Man, am I diggin' that new photo you put up....

Kris said...

Thanks darlin'
I look a little less jaundicy in this one.

Laurie Kendrick said...


You're fucking up my imgary of a pristine Canadia. All that trash talk.

It was 91 in Houston today. I thought of all you pasty white people north of my happy ass, as I went outside to allow the Body Kendrick to absorb ample vitamin D and every fucking carcinogen Houston's vast petrochemical industry belches out.

You don't really "live" in Houston. you just kind of die here....slowly.

How's your love life?

Let's compare notes sometimes.

Lastly, I would still have lusty designs on you if I were a thousand miles closer and if I had a vagina.

You know I adore you,

Kris said...

IF you had a vagina? Now I'm really intrigued...

Laurie Kendrick said...

Vagina? Did I write "vagina"?? Silly me. I meant to say a Vega. An old Chevy Vega.

What was I thinking.


Eat me.

Did I write eat me?

I meant to type "edit me".

Damn, this fucking Tourette's Syndrome.


Kris said...

Eat me? Now you really are speaking my language. How did you know that was my specialty....

Heather said...

Damn, the perverted things I wake up and find in the morning...

Kris said...

Just be glad I didn't go with my original plan for a new profile picture...

Heather said...

Email it to me.=D

Romi said...

Holy crap, "garbage-smashing", what a great idea! I'm kinda grossed out by actually touching the garbage though, so I'll have to keep rubber gloves on hand...people might ask questions, but it'll be worth it if I can administer one garbage-smash per day ;-)

Kittymao said...

Yo dood. Seriously.
It's like normal COMMON FUCKING COURTESY has been throw out the window. And apparently it's not just California's central Valley. It's all ove rthe world! It's like a fucking RUDE EPIDEMIC!
Where's my air mask?! It could be airborne?!

* sorry. Saw "I am Legend" last nignt.*

Laurie Kendrick said...

Have a great Easter weekend, my Canadian friend. Or with you, should I just say Happy Weekend? I really don't picture you as the Easter type.

But something tells me you would eat the ass out of a chocolate bunny.

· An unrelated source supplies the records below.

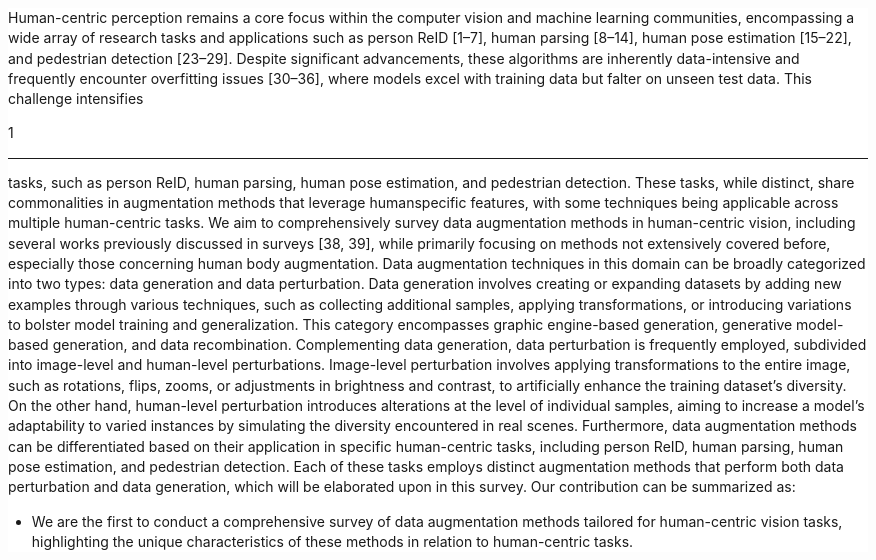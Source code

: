 
Human-centric perception remains a core focus
within the computer vision and machine learning communities, encompassing a wide array of
research tasks and applications such as person ReID [1–7], human parsing [8–14], human
pose estimation [15–22], and pedestrian detection [23–29]. Despite significant advancements,
these algorithms are inherently data-intensive and
frequently encounter overfitting issues [30–36],
where models excel with training data but falter on unseen test data. This challenge intensifies


1


-----

tasks, such as person ReID, human parsing,
human pose estimation, and pedestrian detection.
These tasks, while distinct, share commonalities
in augmentation methods that leverage humanspecific features, with some techniques being
applicable across multiple human-centric tasks.
We aim to comprehensively survey data
augmentation methods in human-centric vision,
including several works previously discussed in
surveys [38, 39], while primarily focusing on
methods not extensively covered before, especially those concerning human body augmentation. Data augmentation techniques in this
domain can be broadly categorized into two types:
data generation and data perturbation. Data generation involves creating or expanding datasets by
adding new examples through various techniques,
such as collecting additional samples, applying
transformations, or introducing variations to bolster model training and generalization. This category encompasses graphic engine-based generation, generative model-based generation, and data
recombination.
Complementing data generation, data perturbation is frequently employed, subdivided
into image-level and human-level perturbations.
Image-level perturbation involves applying transformations to the entire image, such as rotations,
flips, zooms, or adjustments in brightness and contrast, to artificially enhance the training dataset’s
diversity. On the other hand, human-level perturbation introduces alterations at the level of
individual samples, aiming to increase a model’s
adaptability to varied instances by simulating the
diversity encountered in real scenes.
Furthermore, data augmentation methods can
be differentiated based on their application in
specific human-centric tasks, including person
ReID, human parsing, human pose estimation,
and pedestrian detection. Each of these tasks
employs distinct augmentation methods that perform both data perturbation and data generation,
which will be elaborated upon in this survey.
Our contribution can be summarized as:

- We are the first to conduct a comprehensive
survey of data augmentation methods tailored
for human-centric vision tasks, highlighting the
unique characteristics of these methods in relation to human-centric tasks.
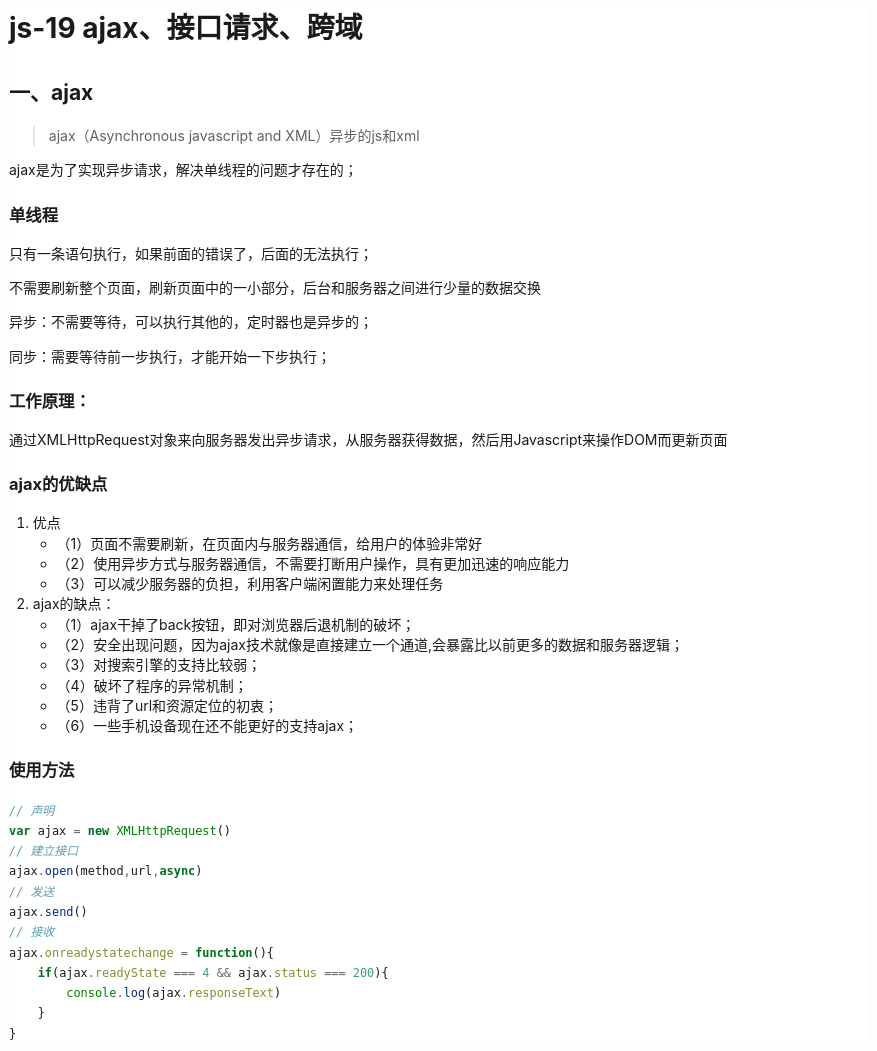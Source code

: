 # js-19 ajax、接口请求、跨域

## 一、ajax

>  ajax（Asynchronous javascript and XML）异步的js和xml

ajax是为了实现异步请求，解决单线程的问题才存在的；

### 单线程

只有一条语句执行，如果前面的错误了，后面的无法执行；

不需要刷新整个页面，刷新页面中的一小部分，后台和服务器之间进行少量的数据交换

异步：不需要等待，可以执行其他的，定时器也是异步的；

同步：需要等待前一步执行，才能开始一下步执行；



### 工作原理：

通过XMLHttpRequest对象来向服务器发出异步请求，从服务器获得数据，然后用Javascript来操作DOM而更新页面



### ajax的优缺点

1. 优点
   * （1）页面不需要刷新，在页面内与服务器通信，给用户的体验非常好
   * （2）使用异步方式与服务器通信，不需要打断用户操作，具有更加迅速的响应能力
   * （3）可以减少服务器的负担，利用客户端闲置能力来处理任务
2. ajax的缺点：
   * （1）ajax干掉了back按钮，即对浏览器后退机制的破坏；
   * （2）安全出现问题，因为ajax技术就像是直接建立一个通道,会暴露比以前更多的数据和服务器逻辑；
   * （3）对搜索引擎的支持比较弱；
   * （4）破坏了程序的异常机制；
   * （5）违背了url和资源定位的初衷；
   * （6）一些手机设备现在还不能更好的支持ajax；



### 使用方法

```js
// 声明
var ajax = new XMLHttpRequest()
// 建立接口
ajax.open(method,url,async)
// 发送
ajax.send()
// 接收
ajax.onreadystatechange = function(){
    if(ajax.readyState === 4 && ajax.status === 200){
        console.log(ajax.responseText)
    }
}
```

I miss you and the kids ask about you from time to time. I tell them that you ARE their father and not just a sperm donor. Still, they insist on taking a Petri dish to ball games and young Penny took it with to take it to the Daddy/Daughter Dance at school.

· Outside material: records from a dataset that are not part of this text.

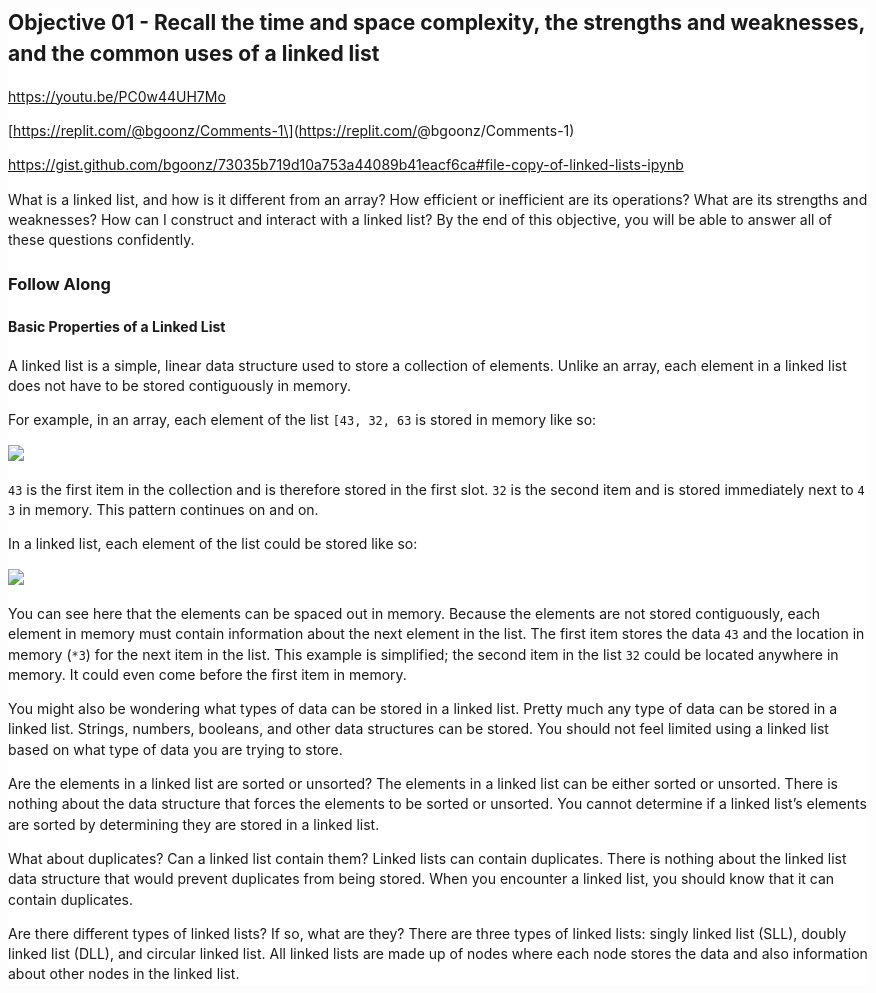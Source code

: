 Objective 01 - Recall the time and space complexity, the strengths and weaknesses, and the common uses of a linked list
-----------------------------------------------------------------------------------------------------------------------

<https://youtu.be/PC0w44UH7Mo>

<span class="citation" data-cites="bgoonz/Comments-1">\[https://replit.com/@bgoonz/Comments-1\]</span>(https://replit.com/<span class="citation" data-cites="bgoonz/Comments-1">@bgoonz/Comments-1</span>)

<https://gist.github.com/bgoonz/73035b719d10a753a44089b41eacf6ca#file-copy-of-linked-lists-ipynb>

What is a linked list, and how is it different from an array? How efficient or inefficient are its operations? What are its strengths and weaknesses? How can I construct and interact with a linked list? By the end of this objective, you will be able to answer all of these questions confidently.

### **Follow Along**

#### **Basic Properties of a Linked List**

A linked list is a simple, linear data structure used to store a collection of elements. Unlike an array, each element in a linked list does not have to be stored contiguously in memory.

For example, in an array, each element of the list `[43, 32, 63` is stored in memory like so:

![](https://tk-assets.lambdaschool.com/61d549f9-9f66-4d1f-9572-2d43098c2767_arrays-stored-in-memory.001.jpeg)

`43` is the first item in the collection and is therefore stored in the first slot. `32` is the second item and is stored immediately next to `43` in memory. This pattern continues on and on.

In a linked list, each element of the list could be stored like so:

![](https://tk-assets.lambdaschool.com/72151497-7a5e-4940-835c-d8beb9c88922_linked-list-in-memory.001.jpeg)

You can see here that the elements can be spaced out in memory. Because the elements are not stored contiguously, each element in memory must contain information about the next element in the list. The first item stores the data `43` and the location in memory (`*3`) for the next item in the list. This example is simplified; the second item in the list `32` could be located anywhere in memory. It could even come before the first item in memory.

You might also be wondering what types of data can be stored in a linked list. Pretty much any type of data can be stored in a linked list. Strings, numbers, booleans, and other data structures can be stored. You should not feel limited using a linked list based on what type of data you are trying to store.

Are the elements in a linked list are sorted or unsorted? The elements in a linked list can be either sorted or unsorted. There is nothing about the data structure that forces the elements to be sorted or unsorted. You cannot determine if a linked list’s elements are sorted by determining they are stored in a linked list.

What about duplicates? Can a linked list contain them? Linked lists can contain duplicates. There is nothing about the linked list data structure that would prevent duplicates from being stored. When you encounter a linked list, you should know that it can contain duplicates.

Are there different types of linked lists? If so, what are they? There are three types of linked lists: singly linked list (SLL), doubly linked list (DLL), and circular linked list. All linked lists are made up of nodes where each node stores the data and also information about other nodes in the linked list.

She a painted a face on it and in the mouth, as always, was a lit cigarette.

She cusses like you too.


Heather said...

I'm starting to wonder if you just don't love us anymore. =(

Kris said...

Laurie - Thanks for the update. I'm glad the petri dish is picking up the slack in my absense.

Heather - Ofcourse I still love you guys! In fact, the craziest shit happened over the weekend. you can read about it later today. I pwomise.